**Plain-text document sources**

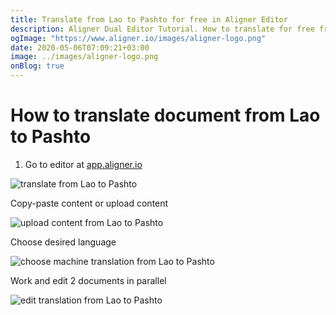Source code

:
 ```yaml
---
title: Translate from Lao to Pashto for free in Aligner Editor
description: Aligner Dual Editor Tutorial. How to translate for free from Lao to Pashto. Aligner is multilingual document management platform. 
ogImage: "https://www.aligner.io/images/aligner-logo.png"
date: 2020-05-06T07:09:21+03:00
image: ../images/aligner-logo.png
onBlog: true
---
```


# How to translate document from Lao to Pashto

1. Go to editor at [app.aligner.io](https://app.aligner.io "Aligner App web page")

![translate from Lao to Pashto](../aligner-blank-editor.png "translate from Lao to Pashto")

Copy-paste content or upload content

![upload content from Lao to Pashto](../aligner-uploaded-document.png "upload content from Lao to Pashto")

Choose desired language

![choose machine translation from Lao to Pashto](../aligner-language-dropdown.png "choose machine translation from Lao to Pashto")

Work and edit 2 documents in parallel

![edit translation from Lao to Pashto](../aligner-double-sitded-editor.png "edit translation from Lao to Pashto")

**Exercise**
The string "translation" marks the lines to copy; report each of them from the data above.

**Solution to this task**
![choose machine translation from Lao to Pashto](../aligner-language-dropdown.png "choose machine translation from Lao to Pashto")
![edit translation from Lao to Pashto](../aligner-double-sitded-editor.png "edit translation from Lao to Pashto")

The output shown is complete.